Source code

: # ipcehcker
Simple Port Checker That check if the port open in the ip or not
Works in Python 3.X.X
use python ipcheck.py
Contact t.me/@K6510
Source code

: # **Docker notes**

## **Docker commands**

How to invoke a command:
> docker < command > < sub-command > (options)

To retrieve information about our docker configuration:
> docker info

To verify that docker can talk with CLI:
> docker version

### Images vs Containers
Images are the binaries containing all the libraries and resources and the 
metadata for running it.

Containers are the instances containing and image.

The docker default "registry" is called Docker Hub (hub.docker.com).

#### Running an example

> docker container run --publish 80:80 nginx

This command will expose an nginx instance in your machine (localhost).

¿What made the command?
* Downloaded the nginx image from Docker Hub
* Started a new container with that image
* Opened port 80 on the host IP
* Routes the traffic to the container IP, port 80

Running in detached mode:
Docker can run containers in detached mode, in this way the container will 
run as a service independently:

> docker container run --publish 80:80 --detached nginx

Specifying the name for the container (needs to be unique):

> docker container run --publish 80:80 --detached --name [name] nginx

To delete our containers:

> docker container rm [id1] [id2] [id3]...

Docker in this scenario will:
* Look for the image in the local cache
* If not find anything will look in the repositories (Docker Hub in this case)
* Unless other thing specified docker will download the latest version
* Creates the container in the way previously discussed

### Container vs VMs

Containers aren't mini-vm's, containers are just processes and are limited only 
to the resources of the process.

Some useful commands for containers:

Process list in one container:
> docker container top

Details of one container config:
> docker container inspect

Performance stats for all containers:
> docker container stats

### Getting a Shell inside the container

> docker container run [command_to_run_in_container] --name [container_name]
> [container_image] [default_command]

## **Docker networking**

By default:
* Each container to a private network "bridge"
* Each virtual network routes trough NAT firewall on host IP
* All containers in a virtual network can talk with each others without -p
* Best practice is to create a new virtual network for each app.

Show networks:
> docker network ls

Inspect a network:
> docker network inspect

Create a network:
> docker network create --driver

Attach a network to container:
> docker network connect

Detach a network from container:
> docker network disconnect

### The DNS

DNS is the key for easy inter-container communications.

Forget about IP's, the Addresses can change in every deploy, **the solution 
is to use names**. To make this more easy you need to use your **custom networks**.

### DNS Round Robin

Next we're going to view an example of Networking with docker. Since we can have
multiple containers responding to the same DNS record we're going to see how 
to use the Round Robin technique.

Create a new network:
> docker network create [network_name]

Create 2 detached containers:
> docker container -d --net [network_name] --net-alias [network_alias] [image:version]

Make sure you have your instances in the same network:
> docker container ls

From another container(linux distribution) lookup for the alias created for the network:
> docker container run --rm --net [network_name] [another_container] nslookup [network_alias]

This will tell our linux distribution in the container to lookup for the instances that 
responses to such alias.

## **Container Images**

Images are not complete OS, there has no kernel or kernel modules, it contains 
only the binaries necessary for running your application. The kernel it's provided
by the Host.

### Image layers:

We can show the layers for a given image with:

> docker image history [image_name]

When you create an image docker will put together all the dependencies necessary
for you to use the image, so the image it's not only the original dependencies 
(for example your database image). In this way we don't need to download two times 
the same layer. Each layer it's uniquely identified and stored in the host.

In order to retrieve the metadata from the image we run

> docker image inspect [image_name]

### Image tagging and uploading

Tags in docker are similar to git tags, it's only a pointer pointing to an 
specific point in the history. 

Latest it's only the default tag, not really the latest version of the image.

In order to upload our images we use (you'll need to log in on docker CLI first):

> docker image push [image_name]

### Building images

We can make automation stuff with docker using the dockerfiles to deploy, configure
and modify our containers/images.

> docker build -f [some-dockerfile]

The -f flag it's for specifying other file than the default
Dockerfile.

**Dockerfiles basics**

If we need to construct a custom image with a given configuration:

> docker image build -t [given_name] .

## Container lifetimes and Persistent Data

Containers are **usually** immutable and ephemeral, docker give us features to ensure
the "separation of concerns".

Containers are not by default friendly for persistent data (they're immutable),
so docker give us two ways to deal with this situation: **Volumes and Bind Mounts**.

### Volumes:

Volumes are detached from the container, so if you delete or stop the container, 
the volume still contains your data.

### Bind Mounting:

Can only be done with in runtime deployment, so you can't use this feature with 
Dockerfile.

-=-=-

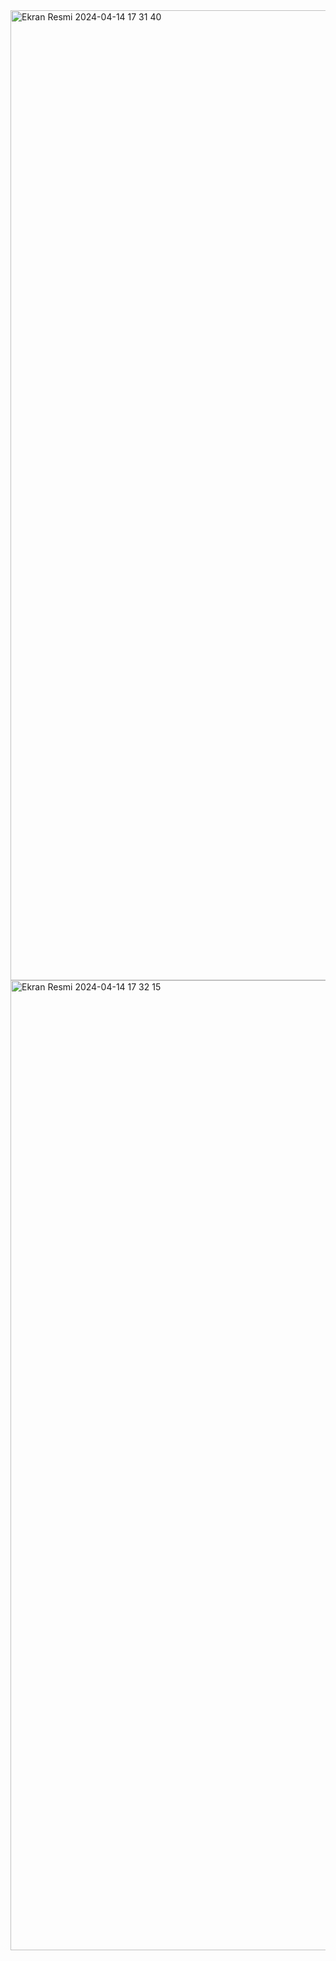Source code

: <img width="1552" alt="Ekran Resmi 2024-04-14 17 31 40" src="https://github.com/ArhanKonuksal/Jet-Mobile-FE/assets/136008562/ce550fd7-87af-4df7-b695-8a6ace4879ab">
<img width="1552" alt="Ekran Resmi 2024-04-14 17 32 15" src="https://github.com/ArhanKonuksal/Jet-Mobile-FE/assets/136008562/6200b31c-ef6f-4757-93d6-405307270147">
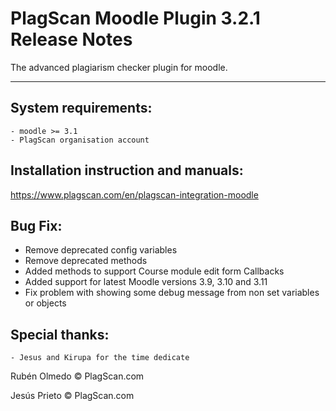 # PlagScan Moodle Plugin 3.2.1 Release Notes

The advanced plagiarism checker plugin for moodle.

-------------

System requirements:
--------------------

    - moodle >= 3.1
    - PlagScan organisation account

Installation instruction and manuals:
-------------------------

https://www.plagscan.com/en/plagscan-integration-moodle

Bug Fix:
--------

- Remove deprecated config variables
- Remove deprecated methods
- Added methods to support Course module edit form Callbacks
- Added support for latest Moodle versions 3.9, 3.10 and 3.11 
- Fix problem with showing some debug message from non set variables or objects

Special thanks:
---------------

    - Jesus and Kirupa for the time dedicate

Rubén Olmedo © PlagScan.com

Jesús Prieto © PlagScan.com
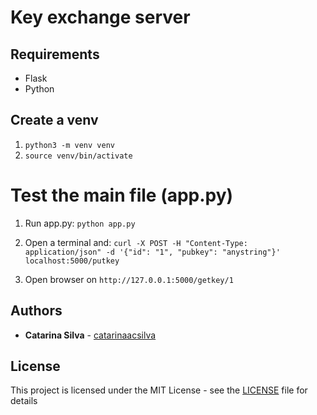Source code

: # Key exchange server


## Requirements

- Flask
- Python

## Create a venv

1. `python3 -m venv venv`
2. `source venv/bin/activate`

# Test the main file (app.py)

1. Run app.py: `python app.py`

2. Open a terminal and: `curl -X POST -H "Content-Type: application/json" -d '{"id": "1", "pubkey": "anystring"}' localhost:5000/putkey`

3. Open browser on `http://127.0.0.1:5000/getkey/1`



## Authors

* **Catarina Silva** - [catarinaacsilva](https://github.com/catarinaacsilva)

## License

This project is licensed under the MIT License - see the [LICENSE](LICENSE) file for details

-=-=-

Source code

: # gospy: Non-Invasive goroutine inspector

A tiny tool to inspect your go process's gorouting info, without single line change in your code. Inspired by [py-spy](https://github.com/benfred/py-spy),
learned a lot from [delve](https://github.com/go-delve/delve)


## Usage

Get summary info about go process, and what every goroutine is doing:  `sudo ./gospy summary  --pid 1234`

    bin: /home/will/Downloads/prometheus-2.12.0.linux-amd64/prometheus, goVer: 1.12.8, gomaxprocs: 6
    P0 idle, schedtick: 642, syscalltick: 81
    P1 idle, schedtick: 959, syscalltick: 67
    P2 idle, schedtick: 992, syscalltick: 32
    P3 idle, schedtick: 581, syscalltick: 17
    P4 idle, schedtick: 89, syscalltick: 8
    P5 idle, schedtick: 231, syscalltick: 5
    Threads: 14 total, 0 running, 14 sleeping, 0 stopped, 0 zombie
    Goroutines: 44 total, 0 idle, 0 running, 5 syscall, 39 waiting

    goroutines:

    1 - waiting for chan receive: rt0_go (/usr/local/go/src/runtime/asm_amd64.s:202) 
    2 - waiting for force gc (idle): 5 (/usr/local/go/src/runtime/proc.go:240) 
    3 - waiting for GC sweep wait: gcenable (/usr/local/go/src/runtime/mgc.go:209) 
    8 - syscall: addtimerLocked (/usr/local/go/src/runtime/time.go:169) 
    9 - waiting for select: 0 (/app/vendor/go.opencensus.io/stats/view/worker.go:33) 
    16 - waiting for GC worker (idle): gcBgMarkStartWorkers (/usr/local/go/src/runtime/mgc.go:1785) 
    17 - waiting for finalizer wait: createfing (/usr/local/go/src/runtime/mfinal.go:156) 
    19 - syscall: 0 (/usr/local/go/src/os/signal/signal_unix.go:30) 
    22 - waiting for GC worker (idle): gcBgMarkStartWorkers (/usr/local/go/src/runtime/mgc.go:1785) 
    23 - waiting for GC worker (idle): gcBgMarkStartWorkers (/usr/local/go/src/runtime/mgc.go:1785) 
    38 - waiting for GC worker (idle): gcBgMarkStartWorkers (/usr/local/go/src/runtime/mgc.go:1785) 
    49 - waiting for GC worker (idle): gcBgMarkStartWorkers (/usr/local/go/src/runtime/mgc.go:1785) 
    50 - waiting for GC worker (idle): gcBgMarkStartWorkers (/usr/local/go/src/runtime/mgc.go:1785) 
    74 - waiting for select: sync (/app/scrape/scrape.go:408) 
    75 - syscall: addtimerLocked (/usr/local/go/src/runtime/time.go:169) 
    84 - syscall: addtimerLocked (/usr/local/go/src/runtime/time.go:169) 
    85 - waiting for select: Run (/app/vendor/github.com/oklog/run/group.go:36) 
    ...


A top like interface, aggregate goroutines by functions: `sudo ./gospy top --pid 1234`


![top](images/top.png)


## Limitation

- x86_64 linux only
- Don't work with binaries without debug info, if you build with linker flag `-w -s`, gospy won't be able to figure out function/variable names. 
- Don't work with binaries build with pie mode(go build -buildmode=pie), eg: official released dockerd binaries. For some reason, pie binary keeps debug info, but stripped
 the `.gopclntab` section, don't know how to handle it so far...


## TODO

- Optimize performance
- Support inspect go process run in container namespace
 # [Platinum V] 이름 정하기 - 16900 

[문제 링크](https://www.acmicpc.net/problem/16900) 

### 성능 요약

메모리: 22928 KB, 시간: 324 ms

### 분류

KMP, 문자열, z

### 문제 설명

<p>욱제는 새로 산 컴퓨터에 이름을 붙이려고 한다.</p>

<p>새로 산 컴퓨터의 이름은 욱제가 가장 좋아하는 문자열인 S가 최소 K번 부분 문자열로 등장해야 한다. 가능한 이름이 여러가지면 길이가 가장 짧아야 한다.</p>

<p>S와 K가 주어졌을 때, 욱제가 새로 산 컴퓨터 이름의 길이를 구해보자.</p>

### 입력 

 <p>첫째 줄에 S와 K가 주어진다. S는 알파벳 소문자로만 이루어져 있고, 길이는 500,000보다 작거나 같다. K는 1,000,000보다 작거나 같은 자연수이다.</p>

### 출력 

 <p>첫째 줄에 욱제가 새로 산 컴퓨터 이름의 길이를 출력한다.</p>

-=-=-

* THE TASK *
Scan the listing above. Collect all lines with the word "publish".

* RESULT BELOW *
> docker container run --publish 80:80 nginx
> docker container run --publish 80:80 --detached nginx
> docker container run --publish 80:80 --detached --name [name] nginx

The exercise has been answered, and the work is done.